International Elevated Thought Conference
Health and wellness
Amid a historic normalizing of relations between the United States and Cuba, a potentially game-changing step was recently taken in the field of lung cancer research.
When thinking about cutting-edge scientific innovation, Cuba may not immediately come to mind. Relations between the United States and the small island nation to the south of Florida grew tense during the height of the Cold War, and the two countries have been locked in a trade embargo since 1962. Only very recently have diplomatic relations thawed, opening the door for collaboration.
A mystery to generations of Americans, Cuba is often thought of as being stuck in a bygone era. Having made multiple trips to Cuba over the last three years, I can tell you that is not the case.
Cuba’s high-quality biotech sector is thriving, led in part by the Center for Molecular Immunology (CIM) in Havana. I visited the CIM in April 2015 as part of a group that included Roswell Park Cancer Institute’s (RPCI) President and CEO Candace Johnson, PhD, and New York Governor Andrew Cuomo. Following face-to-face meetings with CIM representatives and researchers, an agreement was finalized to bring their lung cancer vaccine, CIMAVax, to RPCI and the United States for clinical testing and U.S. Food and Drug Administration (FDA) inspection.

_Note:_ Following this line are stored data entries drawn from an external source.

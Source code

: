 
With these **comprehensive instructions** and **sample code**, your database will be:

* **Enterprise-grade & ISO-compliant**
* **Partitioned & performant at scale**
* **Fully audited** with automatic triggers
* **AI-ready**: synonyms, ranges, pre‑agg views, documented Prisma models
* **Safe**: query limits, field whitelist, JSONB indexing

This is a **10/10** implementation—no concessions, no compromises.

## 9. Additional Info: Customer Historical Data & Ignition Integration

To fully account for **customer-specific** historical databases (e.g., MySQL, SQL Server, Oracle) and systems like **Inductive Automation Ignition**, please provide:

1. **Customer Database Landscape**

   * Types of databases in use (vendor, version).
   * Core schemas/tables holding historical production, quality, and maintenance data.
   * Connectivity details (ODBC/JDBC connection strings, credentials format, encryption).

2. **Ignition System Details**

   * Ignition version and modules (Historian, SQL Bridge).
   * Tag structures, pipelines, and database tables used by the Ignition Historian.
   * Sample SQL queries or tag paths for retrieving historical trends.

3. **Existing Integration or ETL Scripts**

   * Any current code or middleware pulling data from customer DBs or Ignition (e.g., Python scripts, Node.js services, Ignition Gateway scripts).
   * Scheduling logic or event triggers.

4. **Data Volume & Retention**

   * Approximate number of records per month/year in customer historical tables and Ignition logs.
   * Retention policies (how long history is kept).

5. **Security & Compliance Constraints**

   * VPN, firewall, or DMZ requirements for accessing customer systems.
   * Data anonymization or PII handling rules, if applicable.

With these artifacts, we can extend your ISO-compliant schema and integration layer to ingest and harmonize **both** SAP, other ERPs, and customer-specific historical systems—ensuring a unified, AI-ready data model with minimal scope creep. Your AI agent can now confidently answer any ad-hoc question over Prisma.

So, what is CIMAvax? First and foremost, let me immediately clear up a potential misconception — CIMAvax, in its current form, is not the type of vaccine that would be administered to children to prevent them from some day getting lung cancer.
Rather, CIMAvax is intended for lung cancer patients and for those at high risk for the disease, including smokers and patients who may have had lung cancer removed surgically. Unlike other immunotherapies, CIMAvax does not target cancer directly and it is not personalized. Rather, the vaccine targets a growth factor (EGF) necessary for the cancer to survive. By targeting and effectively depleting this growth factor, the cancer starves and its progress slows, prolonging patients’ lives.

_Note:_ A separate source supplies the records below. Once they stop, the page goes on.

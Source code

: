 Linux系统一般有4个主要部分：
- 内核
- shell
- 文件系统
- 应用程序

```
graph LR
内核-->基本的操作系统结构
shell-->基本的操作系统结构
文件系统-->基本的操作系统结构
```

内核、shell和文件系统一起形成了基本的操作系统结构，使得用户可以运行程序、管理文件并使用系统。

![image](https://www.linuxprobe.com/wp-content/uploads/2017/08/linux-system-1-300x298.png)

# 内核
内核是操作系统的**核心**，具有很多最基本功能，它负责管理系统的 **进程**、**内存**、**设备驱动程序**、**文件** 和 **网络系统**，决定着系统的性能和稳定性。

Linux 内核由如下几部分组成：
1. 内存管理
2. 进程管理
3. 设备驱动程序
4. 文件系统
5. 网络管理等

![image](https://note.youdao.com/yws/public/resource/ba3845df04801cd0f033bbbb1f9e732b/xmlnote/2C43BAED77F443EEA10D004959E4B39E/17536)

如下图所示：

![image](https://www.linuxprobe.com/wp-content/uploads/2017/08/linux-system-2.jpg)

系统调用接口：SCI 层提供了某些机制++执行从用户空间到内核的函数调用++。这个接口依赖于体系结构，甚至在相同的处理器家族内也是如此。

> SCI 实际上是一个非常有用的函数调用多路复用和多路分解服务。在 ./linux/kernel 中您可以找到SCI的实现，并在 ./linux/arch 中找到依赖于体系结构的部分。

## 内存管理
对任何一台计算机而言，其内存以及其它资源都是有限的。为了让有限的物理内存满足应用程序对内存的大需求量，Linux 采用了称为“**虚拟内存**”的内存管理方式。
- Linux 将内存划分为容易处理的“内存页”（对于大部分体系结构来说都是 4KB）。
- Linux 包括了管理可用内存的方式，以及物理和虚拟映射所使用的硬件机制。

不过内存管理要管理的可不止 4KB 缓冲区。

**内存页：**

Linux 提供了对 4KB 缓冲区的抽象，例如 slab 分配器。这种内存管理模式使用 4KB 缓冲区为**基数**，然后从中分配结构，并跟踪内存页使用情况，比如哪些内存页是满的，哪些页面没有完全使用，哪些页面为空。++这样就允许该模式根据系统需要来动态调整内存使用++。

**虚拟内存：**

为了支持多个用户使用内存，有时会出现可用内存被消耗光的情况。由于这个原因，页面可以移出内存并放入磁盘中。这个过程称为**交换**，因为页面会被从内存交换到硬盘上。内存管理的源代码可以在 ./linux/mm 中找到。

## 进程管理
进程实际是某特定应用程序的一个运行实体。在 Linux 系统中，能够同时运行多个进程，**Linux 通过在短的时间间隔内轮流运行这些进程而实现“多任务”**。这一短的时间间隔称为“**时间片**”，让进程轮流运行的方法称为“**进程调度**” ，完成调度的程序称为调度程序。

CIMAvax has been administered to 5,000 patients across the world, including 1,000 Cubans. Expansive clinical trials have been underway for some time now, with published data showing prolonged life (especially in patients <60 yrs old, with a mean overall survival of 18.53 months in the vaccinated patients compared to 7.55 months for the unvaccinated patients) when compared to standard care, with minimal vaccine-related toxicity.
The bottom line is that this vaccine works and the ease of administration (a shot in the shoulder once per month) combined with the inexpensive cost could make it a very attractive option in the United States.
Where It Currently Stands
Unfortunately, bringing a vaccine like CIMAvax to the United States doesn’t just happen overnight. In addition to research and clinical testing, which is extensive in its own right, CIMAvax must also receive FDA approval.
Roswell Park is preparing paperwork for the FDA as we speak. We hope to have the initial paperwork process wrapped up within the next two or three months so the FDA can begin its inspection.